Task to complete
Lines in the records below that contain the word "policies" must each be copied.

[Data extract Boundary: Start]

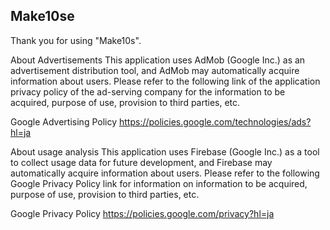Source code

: ## Make10se

Thank you for using "Make10s".

About Advertisements This application uses AdMob (Google Inc.) as an advertisement distribution tool, and AdMob may automatically acquire information about users. Please refer to the following link of the application privacy policy of the ad-serving company for the information to be acquired, purpose of use, provision to third parties, etc.

Google Advertising Policy https://policies.google.com/technologies/ads?hl=ja

About usage analysis This application uses Firebase (Google Inc.) as a tool to collect usage data for future development, and Firebase may automatically acquire information about users. Please refer to the following Google Privacy Policy link for information on information to be acquired, purpose of use, provision to third parties, etc.

Google Privacy Policy https://policies.google.com/privacy?hl=ja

[Data extract Boundary: End]

Exercise answer
Google Advertising Policy https://policies.google.com/technologies/ads?hl=ja
Google Privacy Policy https://policies.google.com/privacy?hl=ja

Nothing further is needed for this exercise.